One feature of this charming idyll, however, gives it a specially distinctive colour—its intense religiousness. Despite centuries of oppression, division, and religious decay, it breathes a lofty spirit of loyalty to Jehovah, which appears at every turn. It is He who has given His people bread; He who deals kindly with the widow;

He who grants her that she may rest in the house of a husband. But it is He also who tries the children of men, and from whoso hand afflictions go out against them. Indeed, He at times deals “very bitterly" even with those who love Him, but He is still their God, under whose wings they trust, and who recompenses man’s work and gives him a full reward. He is no mere name to which to turn in formal rites, but a Father, the Friend and Protector, yet, also, the sovereign Judge and Lord, demanding obedience and heavily punishing sin. That such conceptions still found a home in Israel, after more than four hundred years of moral and political degradation, and still filled the life of some at least, with the thought of God, and of their race being His chosen people, was the guarantee of future national regeneration. It was certain that, ever and again, such truths would assert themselves in the hearts of the nation, and bring with them political as well as moral renewal; the one, indeed, as the result of the other.

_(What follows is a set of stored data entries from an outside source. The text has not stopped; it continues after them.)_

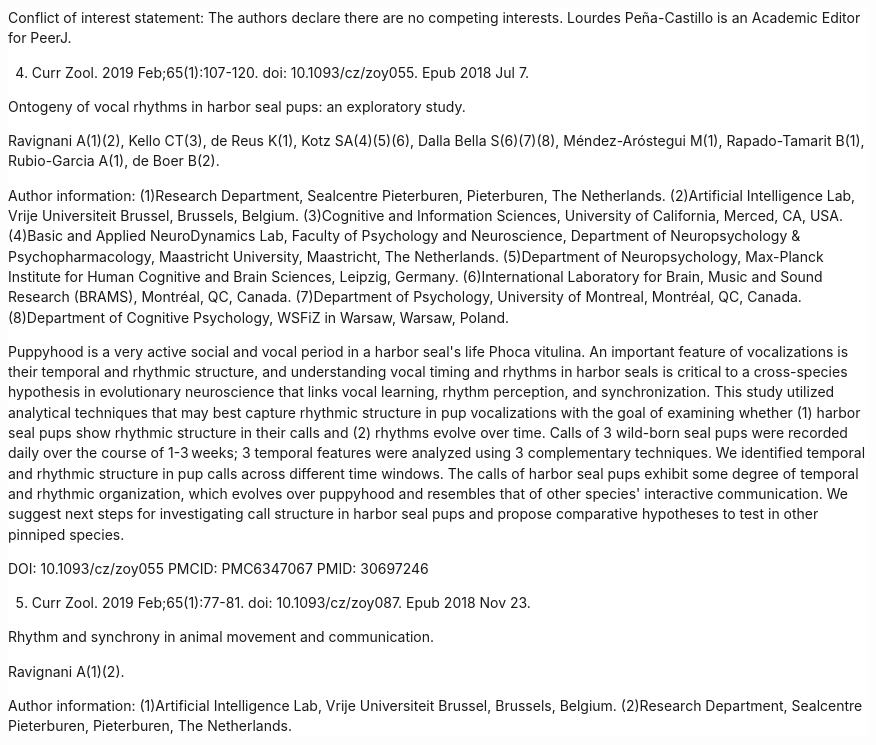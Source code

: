 Conflict of interest statement: The authors declare there are no competing
interests. Lourdes Peña-Castillo is an Academic Editor for PeerJ.


4. Curr Zool. 2019 Feb;65(1):107-120. doi: 10.1093/cz/zoy055. Epub 2018 Jul 7.

Ontogeny of vocal rhythms in harbor seal pups: an exploratory study.

Ravignani A(1)(2), Kello CT(3), de Reus K(1), Kotz SA(4)(5)(6), Dalla Bella
S(6)(7)(8), Méndez-Aróstegui M(1), Rapado-Tamarit B(1), Rubio-Garcia A(1), de
Boer B(2).

Author information: 
(1)Research Department, Sealcentre Pieterburen, Pieterburen, The Netherlands.
(2)Artificial Intelligence Lab, Vrije Universiteit Brussel, Brussels, Belgium.
(3)Cognitive and Information Sciences, University of California, Merced, CA, USA.
(4)Basic and Applied NeuroDynamics Lab, Faculty of Psychology and Neuroscience,
Department of Neuropsychology & Psychopharmacology, Maastricht University,
Maastricht, The Netherlands.
(5)Department of Neuropsychology, Max-Planck Institute for Human Cognitive and
Brain Sciences, Leipzig, Germany.
(6)International Laboratory for Brain, Music and Sound Research (BRAMS),
Montréal, QC, Canada.
(7)Department of Psychology, University of Montreal, Montréal, QC, Canada.
(8)Department of Cognitive Psychology, WSFiZ in Warsaw, Warsaw, Poland.

Puppyhood is a very active social and vocal period in a harbor seal's life Phoca 
vitulina. An important feature of vocalizations is their temporal and rhythmic
structure, and understanding vocal timing and rhythms in harbor seals is critical
to a cross-species hypothesis in evolutionary neuroscience that links vocal
learning, rhythm perception, and synchronization. This study utilized analytical 
techniques that may best capture rhythmic structure in pup vocalizations with the
goal of examining whether (1) harbor seal pups show rhythmic structure in their
calls and (2) rhythms evolve over time. Calls of 3 wild-born seal pups were
recorded daily over the course of 1-3 weeks; 3 temporal features were analyzed
using 3 complementary techniques. We identified temporal and rhythmic structure
in pup calls across different time windows. The calls of harbor seal pups exhibit
some degree of temporal and rhythmic organization, which evolves over puppyhood
and resembles that of other species' interactive communication. We suggest next
steps for investigating call structure in harbor seal pups and propose
comparative hypotheses to test in other pinniped species.

DOI: 10.1093/cz/zoy055 
PMCID: PMC6347067
PMID: 30697246 


5. Curr Zool. 2019 Feb;65(1):77-81. doi: 10.1093/cz/zoy087. Epub 2018 Nov 23.

Rhythm and synchrony in animal movement and communication.

Ravignani A(1)(2).

Author information: 
(1)Artificial Intelligence Lab, Vrije Universiteit Brussel, Brussels, Belgium.
(2)Research Department, Sealcentre Pieterburen, Pieterburen, The Netherlands.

But this peaceful glimpse of everyday life in the quiet of Bethlehem is only a moment of sunshine through thick clouds. That so much private worth and religious earnestness should still remain in the hidden nooks of the land was indeed the best pledge of its rise hereafter from the disasters of the present; but the recovery was to be delayed for a long time yet. The want of a central government still left Israel weak and helpless; for though Judges might rise in any tribe, and for a time beat off the swarming enemies round, their sphere was at best only local, and their power ended with victory! “Without any lasting or general combination, the different parts of the country could be attacked in detail, and harried or enslaved. Nor was the picture shown in the story of Ruth that of the country at large. Constant intermarriages with the heathen still continued, and had introduced a low morality that sapped the character of the nation, even in its priesthood. In this gloomy time the name of Eli emerges as both the High Priest at Shiloh and the Judge of Israel, but he comes before us in his feeble old age, with a soft and yielding goodness ill suited for the times. Only gentle words come from his lips, and he is unable even to rebuke his unworthy sons with the sternness their offences demanded. But such a spirit must, in those rough times, have had its special worth, in the influence of a blameless life, and in commending widely the religion it exemplified. Hence we may justly regard him as no unworthy agent in the religious revival which culminated under Samuel, and raised Israel from its political degradation. Despairing hearts from Ephraim or Dan, or from beyond the Jordan, must have constantly sought the high priest at Shiloh; nor can it be doubted that they would be pointed by him to Jehovah, the God of their fathers, as the true help of the nation in its troubles, and made to feel that their having forsaken Him had brought them all their sorrow.